CLICK HERE FOR BLOGGER TEMPLATES AND MYSPACE LAYOUTS »

Sunday, February 22, 2009

The Tongue III - Giving information

The third situation is that of a person called for information.

This person must be careful to be honest and careful not to speak Loshen Hora. To this end when calling for information tell the person that you are calling to ask information for a shidduch.

Do not ask:"What can you tell me about so and so?"
A person asked for information should only answer specific questions rather than giving a narrative. They should be asked direct questions and not vague general questions. First of all, one gets better information with direct questions, but also, a person asked a direct question can answer to the point.
Naturally the person giving the information should give first person information. If what one is saying is only hearsay one must say so. Specify that what s/he is saying came to him/her second hand. Certainly one should limit oneself to facts and not hearsay.

Even when dealing in facts, what is told has to be with the intent of giving the best information so that the person who is asking will get a full picture of the one asked about. The information should be given for the benefit of the party requesting the information with no thoughts of finally being able to give over a piece of gossip or taking revenge on someone chv"s.

It is generally difficult to give subjective information. For example, if someone asks whether a girl is pretty or slim. What is pretty for one may be comely for another (beauty is in the eyes of the beholder), and where one feels only a size 6 will do, another will be happy with a size 12.

Giving a size may be deceptive because of body types. Sometimes the size 12 may look like a 10, and the 10 may look like the 12. Just to sidetrack a moment in regard to sizes, most boys have no idea what a size 4 or 10 looks like, they think in terms of people, i.e. is she like my sister.

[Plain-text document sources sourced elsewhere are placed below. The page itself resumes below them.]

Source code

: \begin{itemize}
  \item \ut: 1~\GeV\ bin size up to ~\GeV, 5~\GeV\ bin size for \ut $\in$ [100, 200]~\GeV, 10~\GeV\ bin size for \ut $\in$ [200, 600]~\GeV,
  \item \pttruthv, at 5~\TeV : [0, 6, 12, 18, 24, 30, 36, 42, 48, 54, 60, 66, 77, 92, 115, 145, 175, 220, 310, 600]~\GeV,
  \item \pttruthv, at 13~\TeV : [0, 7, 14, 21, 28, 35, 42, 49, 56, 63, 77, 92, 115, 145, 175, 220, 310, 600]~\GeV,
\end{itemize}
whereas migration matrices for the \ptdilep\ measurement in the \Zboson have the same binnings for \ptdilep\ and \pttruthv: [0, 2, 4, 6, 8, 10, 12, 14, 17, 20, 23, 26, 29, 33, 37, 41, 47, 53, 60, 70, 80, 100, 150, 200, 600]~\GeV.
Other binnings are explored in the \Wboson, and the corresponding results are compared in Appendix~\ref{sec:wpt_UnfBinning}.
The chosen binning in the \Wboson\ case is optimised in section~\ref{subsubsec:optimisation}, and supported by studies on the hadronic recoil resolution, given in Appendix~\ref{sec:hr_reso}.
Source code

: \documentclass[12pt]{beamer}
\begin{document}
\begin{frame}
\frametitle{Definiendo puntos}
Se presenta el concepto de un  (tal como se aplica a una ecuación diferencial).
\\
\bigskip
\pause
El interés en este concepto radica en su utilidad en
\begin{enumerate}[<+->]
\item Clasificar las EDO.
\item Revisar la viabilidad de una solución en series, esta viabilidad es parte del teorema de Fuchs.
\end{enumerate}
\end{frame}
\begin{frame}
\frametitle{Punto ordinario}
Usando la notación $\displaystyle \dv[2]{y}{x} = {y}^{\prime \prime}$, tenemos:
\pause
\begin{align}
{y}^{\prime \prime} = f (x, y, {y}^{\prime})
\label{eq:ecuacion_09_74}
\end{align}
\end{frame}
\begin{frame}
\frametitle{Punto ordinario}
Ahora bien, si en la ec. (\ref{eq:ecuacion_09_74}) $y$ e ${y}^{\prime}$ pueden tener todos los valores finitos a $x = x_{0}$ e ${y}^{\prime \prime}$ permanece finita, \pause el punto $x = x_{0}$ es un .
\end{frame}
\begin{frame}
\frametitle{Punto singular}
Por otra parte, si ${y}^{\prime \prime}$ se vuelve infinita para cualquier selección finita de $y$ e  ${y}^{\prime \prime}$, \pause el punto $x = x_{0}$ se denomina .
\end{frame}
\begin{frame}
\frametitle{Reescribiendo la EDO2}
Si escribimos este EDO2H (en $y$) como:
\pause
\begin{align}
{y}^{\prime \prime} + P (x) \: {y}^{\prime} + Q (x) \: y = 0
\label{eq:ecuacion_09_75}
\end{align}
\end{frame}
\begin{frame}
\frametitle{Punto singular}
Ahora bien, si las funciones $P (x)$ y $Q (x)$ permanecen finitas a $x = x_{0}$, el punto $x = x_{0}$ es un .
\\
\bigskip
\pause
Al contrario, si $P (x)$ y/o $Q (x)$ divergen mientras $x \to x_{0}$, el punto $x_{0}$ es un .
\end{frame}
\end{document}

The only way to give good information when a subjective question is asked is to know the person one is talking to, and know what meaning s/he is imbuing the question with. This is not always possible. The same is true when asking for information. If one is close to the person who is giving the information, they will know what kind of “measuring scale” they use. If they say someone is smart, we will know what level of smart this person is telling us about because we know their opinion of who is smart and who is not.
If we do not know the person well, then how can we know what they mean by “smart” or by “outgoing” or “neat” etc.
A person may be a “neat freak”, and anyone less orderly is considered “messy”. Or a person may be above average intelligent and consider someone who is just average not very smart. It is almost like talking a different language.
You are using the same sounds, but the meaning is very different. One could say it is like the English language; one may say “night” and the other understands “Knight”.

Many times we are called to answer subjective questions from people whom we have never met. Sometimes we may feel that if our answer is interpreted the wrong way, it may ruin a shidduch. In such a case a safe answer is “I do not know.” Another method is to interrupt the conversation with an excuse and call a Rav. Then call the person back.